Since the days of the Romanticists, since Beethoven, our ear, in the conception of the keys also, has decidedly turned away from the more simple and natural toward the more eccentric. In the keys C-, G-, D-, F-, B-and E-flat major the eighteenth century still found characteristic peculiarities which we are scarcely able to hear at present; to the over-irritated modern ear these simple keys sound flat, colorless, and empty; instead, we have dug our way deeper and deeper among the out-of-the-way keys, and melodies which our fathers made use of only to produce the rarest and strongest emotions have already become the daily bread of our composers.

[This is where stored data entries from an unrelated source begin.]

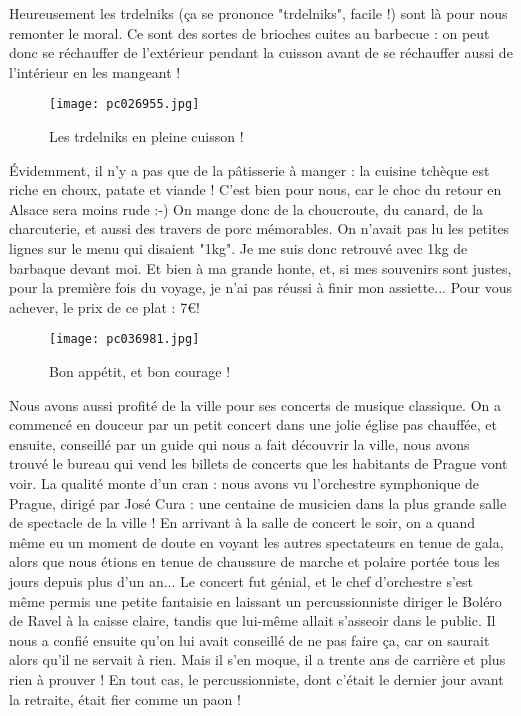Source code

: \documentclass{book}
\begin{document}
Heureusement les trdelniks (ça se prononce "trdelniks", facile !) sont là pour nous remonter le moral. Ce sont des sortes de brioches cuites au barbecue : on peut donc se réchauffer de l'extérieur pendant la cuisson avant de se réchauffer aussi de l'intérieur en les mangeant !


\begin{figure}[h]
\centering
\texttt{[image: pc026955.jpg]}
\caption*{Les trdelniks en pleine cuisson !}
\end{figure}

Évidemment, il n'y a pas que de la pâtisserie à manger : la cuisine tchèque est riche en choux, patate et viande ! C'est bien pour nous, car le choc du retour en Alsace sera moins rude :-) On mange donc de la choucroute, du canard, de la charcuterie, et aussi des travers de porc mémorables. On n'avait pas lu les petites lignes sur le menu qui disaient "1kg". Je me suis donc retrouvé avec 1kg de barbaque devant moi. Et bien à ma grande honte, et, si mes souvenirs sont justes, pour la première fois du voyage, je n'ai pas réussi à finir mon assiette... Pour vous achever, le prix de ce plat : 7\euro !


\begin{figure}[h]
\centering
\texttt{[image: pc036981.jpg]}
\caption*{Bon appétit, et bon courage !}
\end{figure}

Nous avons aussi profité de la ville pour ses concerts de musique classique. On a commencé en douceur par un petit concert dans une jolie église pas chauffée, et ensuite, conseillé par un guide qui nous a fait découvrir la ville, nous avons trouvé le bureau qui vend les billets de concerts que les habitants de Prague vont voir. La qualité monte d'un cran : nous avons vu l'orchestre symphonique de Prague, dirigé par José Cura : une centaine de musicien dans la plus grande salle de spectacle de la ville ! En arrivant à la salle de concert le soir, on a quand même eu un moment de doute en voyant les autres spectateurs en tenue de gala, alors que nous étions en tenue de chaussure de marche et polaire portée tous les jours depuis plus d'un an... Le concert fut génial, et le chef d'orchestre s'est même permis une petite fantaisie en laissant un percussionniste diriger le Boléro de Ravel à la caisse claire, tandis que lui-même allait s'asseoir dans le public. Il nous a confié ensuite qu'on lui avait conseillé de ne pas faire ça, car on saurait alors qu'il ne servait à rien. Mais il s'en moque, il a trente ans de carrière et plus rien à prouver ! En tout cas, le percussionniste, dont c'était le dernier jour avant la retraite, était fier comme un paon !
\end{document}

One can, in the end, escape from this chaos of differing ears only if one accedes to the opinion of old Quantz, the flute teacher of Frederick the Great, who, after an exhaustive argument for and against, comes to the conclusion that in theory nothing can be definitely decided concerning the characters of the keys; in practice, however, the composer is sure to feel that everything does not sound equally well in all keys and therefore must decide each individual case separately, in conformity with his artistic ear and instinct; I will merely add—also in conformity with the ear of his time. For Quantz, by declining to make a theoretical decision, shows that his ear had fallen captive to the Italian musical school which strove not so much to hear the characteristic in music as the simply beautiful, and, indifferent to the prevailing lively controversy over the keys, composed its melodies as was most convenient for the voice of the singer and the fingers of the accompanist.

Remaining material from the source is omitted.